After the Acceptable Use Policy received pushback on Twitter from people such as former PayPal President David Marcus and Tesla CEO and PayPal co-founder Elon Musk, PayPal told FOX Business on Oct. 8 the policy was sent out "in error" and said the "misinformation" portion would be removed.
"An AUP notice recently went out in error that included incorrect information. PayPal is not fining people for misinformation and this language was never intended to be inserted in our policy," a PayPal spokesperson said. "Our teams are working to correct our policy pages. We’re sorry for the confusion this has caused."
Daines said the walked-back "misinformation" policy is "truly Orwellian" in a comment to FOX Business.
"PayPal declaring themselves the arbiter of truth and threatening to fine users if they step out of line with the woke whims of the day is truly Orwellian," Daines said. "The more that these big tech companies and financial institutions creep in on the personal beliefs of their users, the more Americans will lose trust."
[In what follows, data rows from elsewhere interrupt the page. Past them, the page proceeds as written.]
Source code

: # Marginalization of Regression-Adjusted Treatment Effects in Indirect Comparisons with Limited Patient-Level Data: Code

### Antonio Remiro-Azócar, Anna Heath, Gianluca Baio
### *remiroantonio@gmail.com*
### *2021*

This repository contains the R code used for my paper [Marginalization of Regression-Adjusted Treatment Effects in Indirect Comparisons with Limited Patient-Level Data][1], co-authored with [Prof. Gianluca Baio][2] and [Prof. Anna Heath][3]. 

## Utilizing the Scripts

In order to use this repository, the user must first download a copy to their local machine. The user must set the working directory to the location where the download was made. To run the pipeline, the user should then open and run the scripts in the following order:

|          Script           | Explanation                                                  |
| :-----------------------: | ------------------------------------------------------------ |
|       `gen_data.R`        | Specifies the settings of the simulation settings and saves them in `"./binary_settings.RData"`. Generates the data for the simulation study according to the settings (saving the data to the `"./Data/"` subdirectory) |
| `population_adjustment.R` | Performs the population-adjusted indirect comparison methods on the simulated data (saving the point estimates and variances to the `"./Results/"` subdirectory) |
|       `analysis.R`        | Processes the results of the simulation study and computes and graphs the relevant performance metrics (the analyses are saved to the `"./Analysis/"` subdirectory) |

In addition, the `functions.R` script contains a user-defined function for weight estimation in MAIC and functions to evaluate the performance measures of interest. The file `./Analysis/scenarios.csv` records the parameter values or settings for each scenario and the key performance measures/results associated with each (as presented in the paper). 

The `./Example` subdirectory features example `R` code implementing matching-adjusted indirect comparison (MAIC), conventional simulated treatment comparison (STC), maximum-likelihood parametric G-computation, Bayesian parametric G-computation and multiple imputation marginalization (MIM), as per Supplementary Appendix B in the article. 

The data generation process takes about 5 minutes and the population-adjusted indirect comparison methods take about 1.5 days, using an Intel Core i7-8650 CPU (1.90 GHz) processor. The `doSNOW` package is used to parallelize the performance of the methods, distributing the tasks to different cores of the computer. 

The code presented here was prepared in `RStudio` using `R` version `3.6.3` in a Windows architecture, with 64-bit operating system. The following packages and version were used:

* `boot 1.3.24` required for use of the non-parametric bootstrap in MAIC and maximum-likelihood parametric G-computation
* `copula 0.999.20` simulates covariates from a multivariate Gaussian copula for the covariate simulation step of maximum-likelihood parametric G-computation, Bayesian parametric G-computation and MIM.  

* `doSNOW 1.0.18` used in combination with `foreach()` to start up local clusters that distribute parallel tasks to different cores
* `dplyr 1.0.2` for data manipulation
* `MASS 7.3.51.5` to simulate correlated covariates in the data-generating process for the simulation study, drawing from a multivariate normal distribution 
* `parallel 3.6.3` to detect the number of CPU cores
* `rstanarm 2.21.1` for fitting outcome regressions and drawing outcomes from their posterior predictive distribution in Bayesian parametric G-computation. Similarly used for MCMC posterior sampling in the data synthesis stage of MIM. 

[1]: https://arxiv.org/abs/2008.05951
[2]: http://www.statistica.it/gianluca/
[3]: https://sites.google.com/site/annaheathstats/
Daines added that while he's happy to see PayPal remove the policy, it needs to answer questions.
"There are still questions to be answered, and we must hold them accountable," Daines said.
Daines, along with several other Republican senators, including Sen. Thom Tillis, R-N.C., Sen. Pat Toomey, R-Penn., and Sen. Tim Scott, R-S.C., sent a letter to PayPal CEO Dan Schulman on Oct. 14 expressing "deep concern" about the now-removed policy and asked how "PayPal allowed a policy such as this to move forward in the first place."
Responding to PayPal's claim that the "misinformation" portion of the policy was "never intended to be inserted," the senators wrote, "if accurate, this statement indicates an astonishing lack of internal oversight at PayPal."
The Republican senators want to know who wrote the Acceptable Use Policy change, how the "misinformation" policy wound up in a "finalized update," as well as asking if PayPal can provide "assurances" that it won't punish users for promoting statements that the company views as "misinformation."
"Greater encroachment by large technology and financial companies into public speech will only exacerbate Americans' increasing mistrust of such institutions," the senators wrote.
FOX Business reached out to PayPal for comment, but didn't receive a response.